A web firewall is in place to prevent your personal information from being leaked as a result of hacking. Intrusions from the outside are blocked and monitoring 24/7.
- Administrative Measures
-
We conduct supervision and management of parties entrusted with the personal information of our members to ensure that the information is not used for wrongful purposes, such as disclosing personal information, processing it, and providing it to third parties without authorization.
We have minimized the number of persons who can handle the personal information of members and manage their access rights, in addition to ensure compliance with laws and policies through education and training.
13. Image information processing equipment operation and management policy
Pursuant to Article 25 of the Personal Information Protection Act, video information processing devices may be installed and operated when necessary to prevent safety and security incidents and fires in public facilities, except for places that may significantly infringe on the privacy of individuals, such as restrooms and changing rooms used by a large number of unspecified individuals and are intended to prevent safety and security incidents in advance.
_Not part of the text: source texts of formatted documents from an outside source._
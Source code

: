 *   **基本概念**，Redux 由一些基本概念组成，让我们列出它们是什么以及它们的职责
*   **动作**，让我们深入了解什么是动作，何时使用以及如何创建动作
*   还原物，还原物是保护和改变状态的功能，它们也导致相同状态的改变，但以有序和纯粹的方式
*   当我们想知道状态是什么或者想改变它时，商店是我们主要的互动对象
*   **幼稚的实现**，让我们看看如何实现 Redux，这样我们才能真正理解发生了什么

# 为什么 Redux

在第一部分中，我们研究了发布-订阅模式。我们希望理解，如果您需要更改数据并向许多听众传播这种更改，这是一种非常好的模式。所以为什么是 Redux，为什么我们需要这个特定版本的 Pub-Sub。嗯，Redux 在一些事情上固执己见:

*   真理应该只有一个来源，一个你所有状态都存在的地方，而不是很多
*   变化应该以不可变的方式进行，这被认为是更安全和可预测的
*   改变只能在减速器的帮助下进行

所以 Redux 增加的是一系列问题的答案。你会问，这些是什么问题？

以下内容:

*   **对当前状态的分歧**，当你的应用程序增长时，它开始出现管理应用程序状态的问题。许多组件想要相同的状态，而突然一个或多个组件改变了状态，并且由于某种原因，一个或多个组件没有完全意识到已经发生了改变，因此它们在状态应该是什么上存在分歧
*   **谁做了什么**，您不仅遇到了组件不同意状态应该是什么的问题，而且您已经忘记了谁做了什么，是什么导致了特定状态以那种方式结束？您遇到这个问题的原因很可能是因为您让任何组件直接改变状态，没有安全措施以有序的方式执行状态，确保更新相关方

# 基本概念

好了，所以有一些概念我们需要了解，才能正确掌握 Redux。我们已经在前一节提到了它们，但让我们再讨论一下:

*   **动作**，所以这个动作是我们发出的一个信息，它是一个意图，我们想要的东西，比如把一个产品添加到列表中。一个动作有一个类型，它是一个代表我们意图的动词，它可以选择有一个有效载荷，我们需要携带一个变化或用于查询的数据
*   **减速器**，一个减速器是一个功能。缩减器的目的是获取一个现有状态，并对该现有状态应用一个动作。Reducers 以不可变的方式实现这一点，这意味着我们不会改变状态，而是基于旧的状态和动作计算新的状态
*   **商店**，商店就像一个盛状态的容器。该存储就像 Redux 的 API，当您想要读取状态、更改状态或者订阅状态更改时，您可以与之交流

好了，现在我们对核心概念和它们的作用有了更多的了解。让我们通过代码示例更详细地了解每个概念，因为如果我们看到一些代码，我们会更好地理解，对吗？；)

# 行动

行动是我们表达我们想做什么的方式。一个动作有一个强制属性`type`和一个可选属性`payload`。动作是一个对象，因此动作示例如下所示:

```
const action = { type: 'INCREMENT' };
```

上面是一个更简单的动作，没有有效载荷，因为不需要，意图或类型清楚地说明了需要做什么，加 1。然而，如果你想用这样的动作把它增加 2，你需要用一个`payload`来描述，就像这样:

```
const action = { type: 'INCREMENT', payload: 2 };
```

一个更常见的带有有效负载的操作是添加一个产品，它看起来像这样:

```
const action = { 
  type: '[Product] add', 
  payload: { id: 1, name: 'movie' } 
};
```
- The number of video information processing equipment to be installed and their installation locations, shooting scope, and performance are as follows
-
Number of installations: Installed according to the needs of each center
Shooting scope: Within the center
Performance: Around 410,000 pixels
- The person responsible for management, department in charge, and those who are authorized to access the video information processing equipment are as follows
-
Manager and department in charge: Head of Management Support Department
Persons authorized to access the equipment: Members of the Management Support Department and Management Information Department
- The recording duration of the image information processing devices, the retention period of video footage, and the management, disposal, and storage methods are as follows
-
Recording time: 24-hour continuous recording
Retention of video footage: 10 to 30 days
Disposal of recorded records: Automatic deletion once the retention period has elapsed
Retention method: Recorded video information is stored on the hard disk of the recording device
- As for the method and places of monitoring the information of the video information processing equipment, it will be monitored as necessary at the place where the video information processing equipment is installed and in the office. The technical and administrative protection measures for the video information processing equipment are as follows:
-
Technical protection measure : Setting a password on the recording device
Administrative protection measures : Persons other than the manager and those authorized to access the equipment are prohibited from manipulating the equipment, access control using physical locks, etc.
14. Obligation to notify policy changes
This Privacy Policy is effective as of August 1, 2023.